Available data:
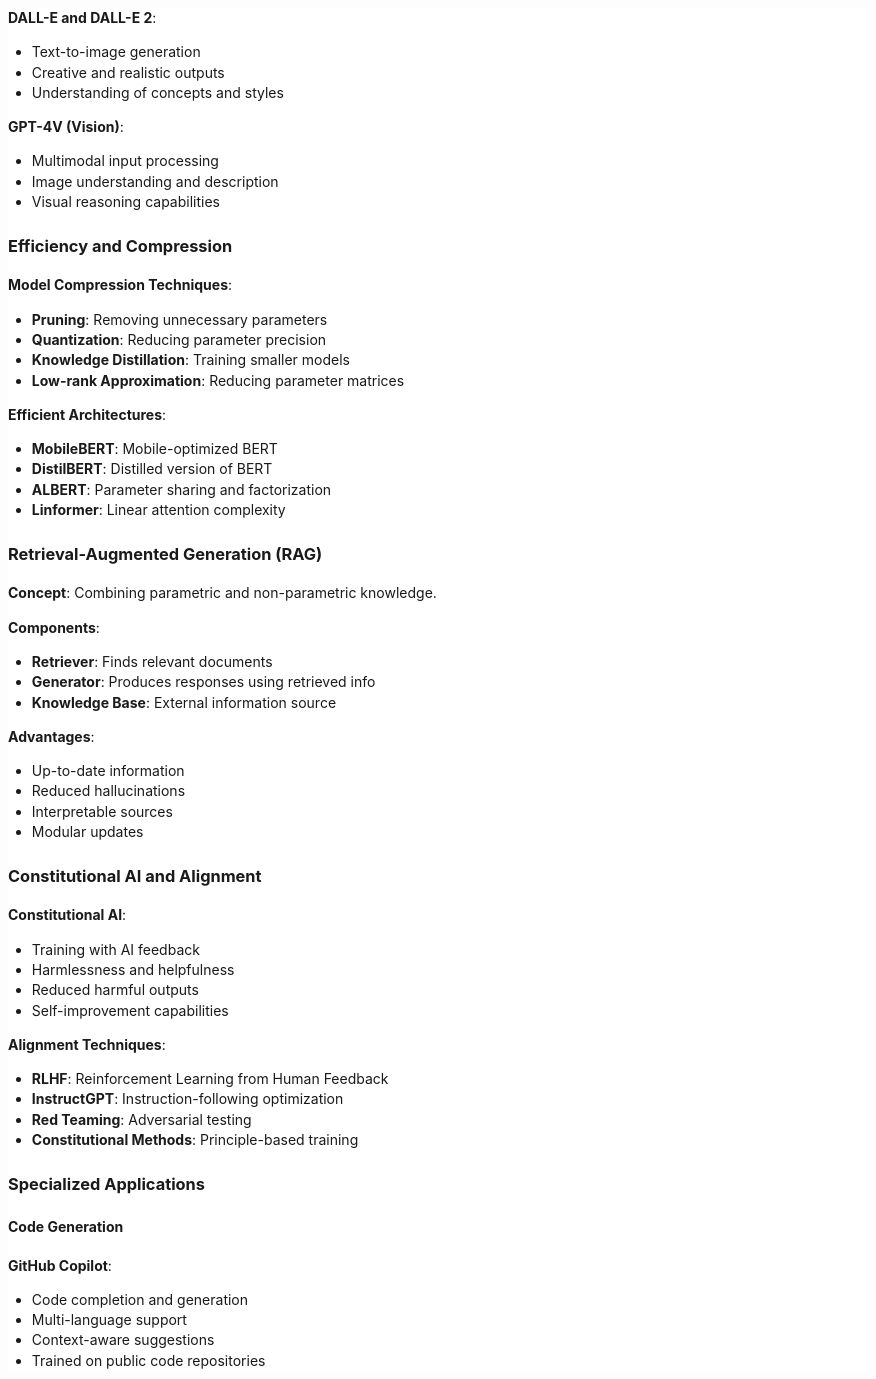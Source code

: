 **DALL-E and DALL-E 2**:
- Text-to-image generation
- Creative and realistic outputs
- Understanding of concepts and styles

**GPT-4V (Vision)**:
- Multimodal input processing
- Image understanding and description
- Visual reasoning capabilities

### Efficiency and Compression
**Model Compression Techniques**:
- **Pruning**: Removing unnecessary parameters
- **Quantization**: Reducing parameter precision
- **Knowledge Distillation**: Training smaller models
- **Low-rank Approximation**: Reducing parameter matrices

**Efficient Architectures**:
- **MobileBERT**: Mobile-optimized BERT
- **DistilBERT**: Distilled version of BERT
- **ALBERT**: Parameter sharing and factorization
- **Linformer**: Linear attention complexity

### Retrieval-Augmented Generation (RAG)
**Concept**: Combining parametric and non-parametric knowledge.

**Components**:
- **Retriever**: Finds relevant documents
- **Generator**: Produces responses using retrieved info
- **Knowledge Base**: External information source

**Advantages**:
- Up-to-date information
- Reduced hallucinations
- Interpretable sources
- Modular updates

### Constitutional AI and Alignment
**Constitutional AI**:
- Training with AI feedback
- Harmlessness and helpfulness
- Reduced harmful outputs
- Self-improvement capabilities

**Alignment Techniques**:
- **RLHF**: Reinforcement Learning from Human Feedback
- **InstructGPT**: Instruction-following optimization
- **Red Teaming**: Adversarial testing
- **Constitutional Methods**: Principle-based training

### Specialized Applications

#### Code Generation
**GitHub Copilot**:
- Code completion and generation
- Multi-language support
- Context-aware suggestions
- Trained on public code repositories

Task requirements: Scan the data above and copy every line with "Reduced" in it.

Expected output:
- Reduced hallucinations
- Reduced harmful outputs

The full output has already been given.